We had also heard about the Makinit Hot Springs, located just a 20 minute tricyicle ride from town. So after dinner, we headed to the Hot Springs to take a theraputic dip in the water. It was the perfect way to soothe and rejuvinate our tired muscles after a long day of diving. We highly recommend this diving + spa itinerery!

Next stop...Culion! Stay tuned for more...

Photo of the Day: June 27th

We visited the endangered Philippine crocodiles at the Palawan Wildlife Rescue and Conservation Center in Puerto Princessa City. Experts believe there may be less than 100 remaining in the wild today. The Wildlife Center maintains a crocodile farm, where the reptiles are bred and protected. We recommend a visit here to also see the baby crocs, and other exotic wildlife such as the bearded pig and Palawan porcupine.
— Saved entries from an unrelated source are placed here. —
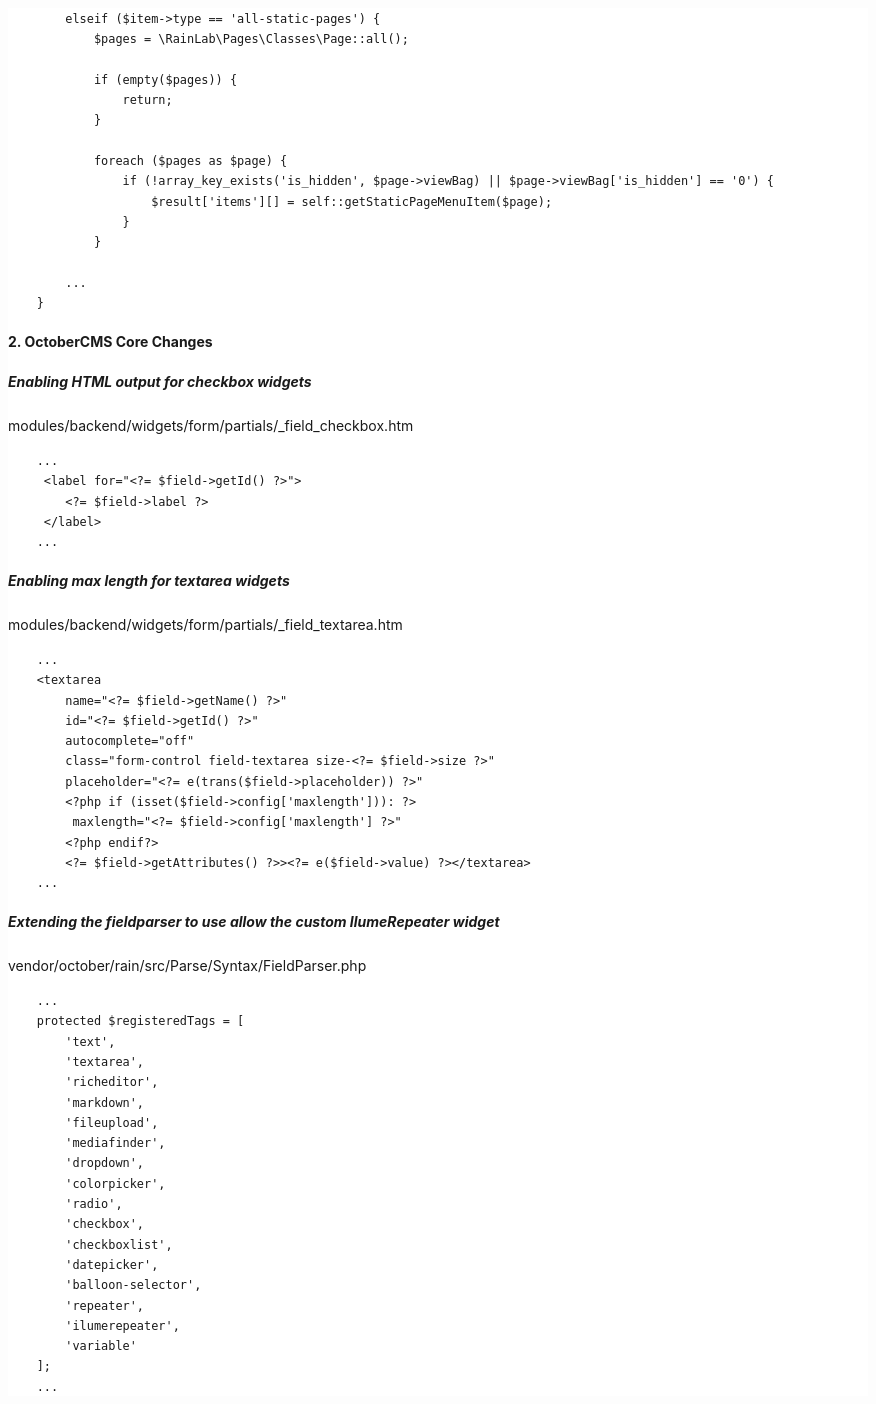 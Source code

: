             elseif ($item->type == 'all-static-pages') {
                $pages = \RainLab\Pages\Classes\Page::all();

                if (empty($pages)) {
                    return;
                }

                foreach ($pages as $page) {
                    if (!array_key_exists('is_hidden', $page->viewBag) || $page->viewBag['is_hidden'] == '0') {
                        $result['items'][] = self::getStaticPageMenuItem($page);
                    }
                }

            ...
        }

#### 2. OctoberCMS Core Changes

##### Enabling HTML output for checkbox widgets
modules/backend/widgets/form/partials/_field_checkbox.htm

        ...
         <label for="<?= $field->getId() ?>">
            <?= $field->label ?>
         </label>
        ...

##### Enabling max length for textarea widgets
modules/backend/widgets/form/partials/_field_textarea.htm

        ...
        <textarea
            name="<?= $field->getName() ?>"
            id="<?= $field->getId() ?>"
            autocomplete="off"
            class="form-control field-textarea size-<?= $field->size ?>"
            placeholder="<?= e(trans($field->placeholder)) ?>"
            <?php if (isset($field->config['maxlength'])): ?>
             maxlength="<?= $field->config['maxlength'] ?>"
            <?php endif?>
            <?= $field->getAttributes() ?>><?= e($field->value) ?></textarea>
        ...

##### Extending the fieldparser to use allow the custom IlumeRepeater widget
vendor/october/rain/src/Parse/Syntax/FieldParser.php

        ...
        protected $registeredTags = [
            'text',
            'textarea',
            'richeditor',
            'markdown',
            'fileupload',
            'mediafinder',
            'dropdown',
            'colorpicker',
            'radio',
            'checkbox',
            'checkboxlist',
            'datepicker',
            'balloon-selector',
            'repeater',
            'ilumerepeater',
            'variable'
        ];
        ... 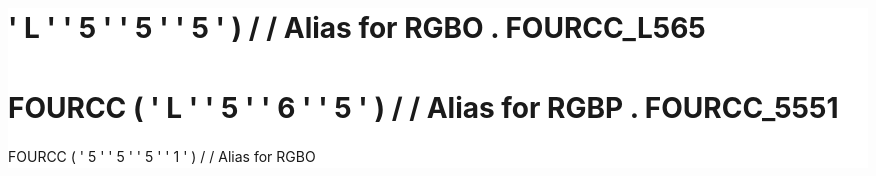 '
L
'
'
5
'
'
5
'
'
5
'
)
/
/
Alias
for
RGBO
.
FOURCC_L565
=
FOURCC
(
'
L
'
'
5
'
'
6
'
'
5
'
)
/
/
Alias
for
RGBP
.
FOURCC_5551
=
FOURCC
(
'
5
'
'
5
'
'
5
'
'
1
'
)
/
/
Alias
for
RGBO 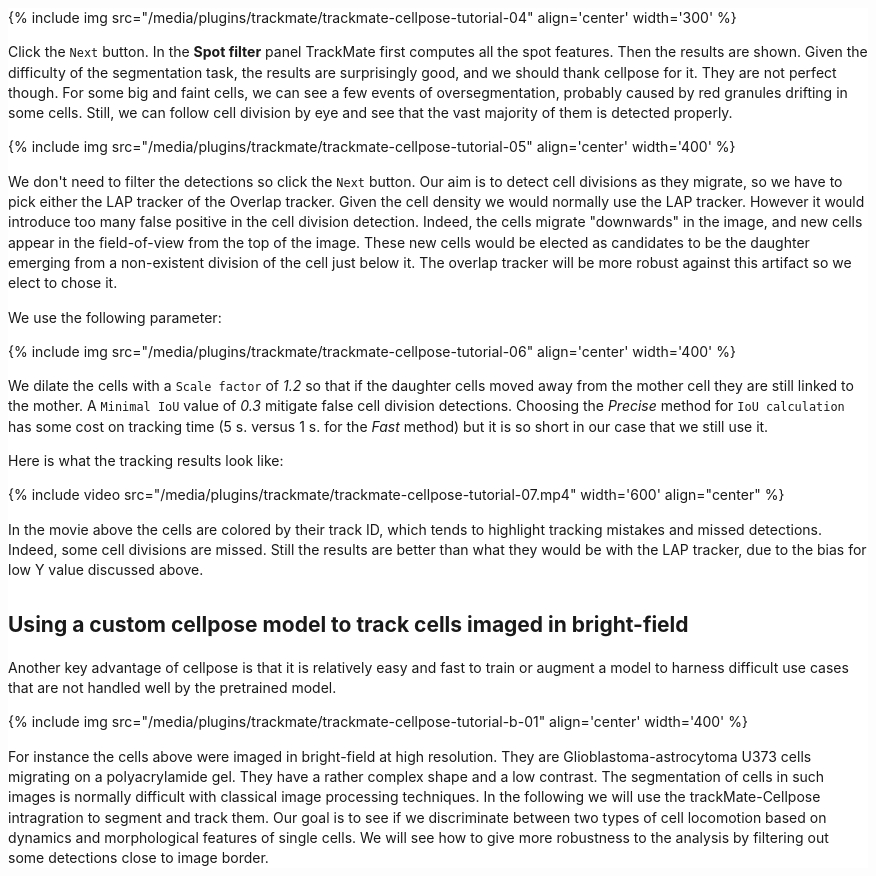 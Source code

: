 {% include img src="/media/plugins/trackmate/trackmate-cellpose-tutorial-04" align='center' width='300' %}

Click the `Next` button.  In the **Spot filter** panel TrackMate first computes all the spot features. Then the results are shown. Given the difficulty of the segmentation task, the results are surprisingly good, and we should thank cellpose for it. They are not perfect though. For some big and faint cells, we can see a few events of oversegmentation, probably caused by red granules drifting in some cells. Still, we can follow cell division by eye and see that the vast majority of them is detected properly.

{% include img src="/media/plugins/trackmate/trackmate-cellpose-tutorial-05" align='center' width='400' %}

We don't need to filter the detections so click the `Next` button. Our aim is to detect cell divisions as they migrate, so we have to pick either the LAP tracker of the Overlap tracker. Given the cell density we would normally use the LAP tracker. However it would introduce too many false positive in the cell division detection. Indeed, the cells migrate "downwards" in the image, and new cells appear in the field-of-view from the top of the image. These new cells would be elected as candidates to be the daughter emerging from a non-existent division of the cell just below it. The overlap tracker will be more robust against this artifact so we elect to chose it. 

We use the following parameter:

{% include img src="/media/plugins/trackmate/trackmate-cellpose-tutorial-06" align='center' width='400' %}

We dilate the cells with a `Scale factor` of *1.2* so that if the daughter cells moved away from the mother cell they are still linked to the mother. A `Minimal IoU` value of *0.3* mitigate false cell division detections. Choosing the *Precise* method for `IoU calculation` has some cost on tracking time (5 s. versus 1 s. for the *Fast* method) but it is so short in our case that we still use it.

Here is what the tracking results look like:

{% include video src="/media/plugins/trackmate/trackmate-cellpose-tutorial-07.mp4" width='600' align="center" %}

In the movie above the cells are colored by their track ID, which tends to highlight tracking mistakes and missed detections. Indeed, some cell divisions are missed. Still the results are better than what they would be with the LAP tracker, due to the bias for low Y value discussed above.

## Using a custom cellpose model to track cells imaged in bright-field

Another key advantage of cellpose is that it is relatively easy and fast to train or augment a model to harness difficult use cases that are not handled well by the pretrained model.

{% include img src="/media/plugins/trackmate/trackmate-cellpose-tutorial-b-01" align='center' width='400' %}

For instance the cells above were imaged in bright-field at high resolution. They are Glioblastoma-astrocytoma U373 cells migrating on a polyacrylamide gel. They have a rather complex shape and a low contrast. The segmentation of cells in such images is normally difficult with classical image processing techniques. In the following we will use the trackMate-Cellpose intragration to segment and track them. Our goal is to see if we discriminate between two types of cell locomotion based on dynamics and morphological features of single cells. We will see how to give more robustness to the analysis by filtering out some detections close to image border.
Ostrich Farm in San Vicente, Palawan

Ever watch The Swiss Family Robinson and was curious to see how an ostrich runs in real life? Well in San Vicente, you might just get the opportunity to if you just ask Andy. Andy Caratao is the caretaker at the local Ostrich Farm and knows how to get these birds into action. Mysterious and almost mythical, ostriches are a fascinating paradox to witness, with their long limbs, tall stature, and large, feathery bodies. When we first arrived, we visited the Brooder House, home of the 1 month old baby ostrich chicks. What an adorable sight! The chicks have ample room to run around and interact with us as we were introduced into their playpen. It was an experience we will never forget! Afterwards we ventured on to feed the adult ostriches and watched how these birds of a very peculiar feather run at astonishing speeds. Check out the Ostrich Farm when you're in San Vicente, and it will be a highly entertaining afternoon, spend it with the largest and possibly most amusing birds on the planet!




San Vicente Dairy Farm

Today we took a banca boat from Port Barton to nearby San Vicente and decided to visit the local Dairy Farm. What an adventure it was! We hired two motorcycle guides, strapped our gear to the bikes, and took off on the rocky terrain. It was an exihilerating 45 minute ride on a gritty, dirt road. Whizzing past forests, rice fields and even an ocean view, we finally arrived at the 420 hectares (over 1,037 acres) of cow pasture. The panoramic landscape is a breathtaking sight, with pastures that stretch out as far as the eye can see. With just over 130 cows, the animals have ample space to roam and graze.

Here they produce the signature San Vincente milk. The cows are herded in shifts for the daily feeding and milk pumping. After witnessing the process, we were invited to taste the fresh milk. We were not disappointed, it was one of the most flavorful and creamiest glasses of milk we've ever tasted. It was definitely worth the trip and we highly recommend this for those who love adventure and want to explore some local culture. 

On our way back one of our motorbikes had a flat tire. Luckily, we were close enough to the farm that the tire was fixed within an hour and we made it back to our boat by sundown.